Think back to how you behaved as a teenager. Are you cringing? Many of us feel very different to the person we were ‘back then’. But are you different? And what will you be like in old age?

How much does your personality change over a lifetime? Image modified from vanes_hud via Flickr and Neill Kumar via Unsplash
Who are you?
Have you ever done a personality test? I have: I was intrigued to find out if answering a few dozen questions could give an accurate picture of who I am. Whether Myer-Briggs, the Big Five, or HEXACO, decades of research have gone into validating personality questionnaires. And millions of people take these tests every year.
The tests all attempt to do the same thing – characterise your personality according to some key traits. How extraverted are you? How conscientious? How neurotic? How intuitive? How open are you to new ideas? And the general consensus has long been that our personalities are pretty constant through time: once an extravert, always an extravert. If you watched Seven Up!, you might remember the premise – ‘Give me a child until he is seven and I will show you the man’.
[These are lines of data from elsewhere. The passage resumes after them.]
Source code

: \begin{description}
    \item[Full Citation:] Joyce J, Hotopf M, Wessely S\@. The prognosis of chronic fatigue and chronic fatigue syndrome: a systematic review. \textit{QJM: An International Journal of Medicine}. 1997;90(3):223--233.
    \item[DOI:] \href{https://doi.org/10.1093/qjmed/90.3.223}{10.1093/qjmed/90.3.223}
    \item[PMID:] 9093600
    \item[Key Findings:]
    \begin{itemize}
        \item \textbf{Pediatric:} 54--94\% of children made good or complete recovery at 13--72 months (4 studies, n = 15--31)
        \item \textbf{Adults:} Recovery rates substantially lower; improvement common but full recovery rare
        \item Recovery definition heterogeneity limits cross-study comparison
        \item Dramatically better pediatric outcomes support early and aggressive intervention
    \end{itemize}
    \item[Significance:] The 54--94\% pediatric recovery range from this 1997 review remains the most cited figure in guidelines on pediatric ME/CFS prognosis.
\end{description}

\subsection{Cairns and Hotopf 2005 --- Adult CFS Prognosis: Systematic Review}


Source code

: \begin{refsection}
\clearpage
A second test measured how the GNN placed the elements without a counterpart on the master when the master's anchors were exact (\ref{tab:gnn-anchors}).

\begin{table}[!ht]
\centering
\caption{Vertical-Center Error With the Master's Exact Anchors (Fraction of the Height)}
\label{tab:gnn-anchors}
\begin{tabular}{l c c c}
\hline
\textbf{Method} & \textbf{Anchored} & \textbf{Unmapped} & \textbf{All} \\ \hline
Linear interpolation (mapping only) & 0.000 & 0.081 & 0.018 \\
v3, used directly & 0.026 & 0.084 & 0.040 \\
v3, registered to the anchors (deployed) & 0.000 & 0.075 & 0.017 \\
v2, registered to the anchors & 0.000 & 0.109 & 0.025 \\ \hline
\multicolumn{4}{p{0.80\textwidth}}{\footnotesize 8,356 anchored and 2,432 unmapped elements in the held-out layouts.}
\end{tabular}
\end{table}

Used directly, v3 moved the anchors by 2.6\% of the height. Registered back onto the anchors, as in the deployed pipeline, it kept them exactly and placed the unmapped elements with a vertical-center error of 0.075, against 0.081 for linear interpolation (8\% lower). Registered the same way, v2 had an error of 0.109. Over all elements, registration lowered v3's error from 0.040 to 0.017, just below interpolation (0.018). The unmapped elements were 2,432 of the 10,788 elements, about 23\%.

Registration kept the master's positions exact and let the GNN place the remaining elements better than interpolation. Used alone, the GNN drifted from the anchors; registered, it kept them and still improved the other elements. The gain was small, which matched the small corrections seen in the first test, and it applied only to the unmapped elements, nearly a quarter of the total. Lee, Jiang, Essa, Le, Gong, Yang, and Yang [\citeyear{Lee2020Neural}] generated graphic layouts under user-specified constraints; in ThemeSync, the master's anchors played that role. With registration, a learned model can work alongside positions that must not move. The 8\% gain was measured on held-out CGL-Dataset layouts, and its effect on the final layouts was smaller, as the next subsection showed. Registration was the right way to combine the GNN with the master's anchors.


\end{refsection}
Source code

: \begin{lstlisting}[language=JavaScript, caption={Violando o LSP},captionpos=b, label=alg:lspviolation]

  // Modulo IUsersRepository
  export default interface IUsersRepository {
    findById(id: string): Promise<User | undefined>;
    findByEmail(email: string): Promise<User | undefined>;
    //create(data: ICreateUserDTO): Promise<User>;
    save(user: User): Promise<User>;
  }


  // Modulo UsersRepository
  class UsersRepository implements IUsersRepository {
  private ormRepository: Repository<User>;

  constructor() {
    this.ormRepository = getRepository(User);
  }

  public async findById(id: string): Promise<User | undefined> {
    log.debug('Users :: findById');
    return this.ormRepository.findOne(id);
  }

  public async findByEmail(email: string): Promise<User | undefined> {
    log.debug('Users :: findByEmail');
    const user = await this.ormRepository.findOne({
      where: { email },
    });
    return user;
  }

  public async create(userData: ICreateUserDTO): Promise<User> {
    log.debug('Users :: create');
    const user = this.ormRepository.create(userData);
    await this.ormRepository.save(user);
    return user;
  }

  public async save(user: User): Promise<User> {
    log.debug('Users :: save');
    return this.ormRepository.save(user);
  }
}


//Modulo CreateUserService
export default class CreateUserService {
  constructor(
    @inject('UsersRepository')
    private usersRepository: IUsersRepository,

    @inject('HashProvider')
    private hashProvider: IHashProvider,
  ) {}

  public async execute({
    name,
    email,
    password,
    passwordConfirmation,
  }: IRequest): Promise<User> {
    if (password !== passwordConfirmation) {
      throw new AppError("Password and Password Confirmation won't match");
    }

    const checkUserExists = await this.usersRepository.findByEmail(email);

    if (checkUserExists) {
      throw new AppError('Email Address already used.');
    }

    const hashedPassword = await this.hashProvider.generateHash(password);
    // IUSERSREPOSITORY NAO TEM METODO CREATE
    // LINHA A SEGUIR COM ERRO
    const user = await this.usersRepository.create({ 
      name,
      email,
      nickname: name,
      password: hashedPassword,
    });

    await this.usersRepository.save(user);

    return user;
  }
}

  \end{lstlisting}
But think back over your own life – do you feel like the same person now as you were in your twenties? How about in your teens? Or when you were only seven? It turns out the idea we’re stuck with certain personality traits for our whole lives may be rubbish.
In it for the long haul
To get an idea of how personality changes over time, we need to study people over many years. There have been a few of these longitudinal studies. One analysed the personality of a group of men in their mid-forties and again in their mid-seventies. Another followed a large group of Hawaiians from primary school through to middle-age, 40 years later. But the longest-running personality study of them all has just been published – it’s been running for a whopping 63 years.
The study started in 1947 when 1,208 14-year old Scottish students were rated by their teachers on six personality traits: self-confidence, perseverance, stability of moods, conscientiousness, originality and desire to excel. The ratings were put together into a single measure of dependability. Fast-forward 63 years and 174 members of the original group were located and agreed to take part in the study. They rated themselves on the same six traits and also asked a close relative or friend to do the same.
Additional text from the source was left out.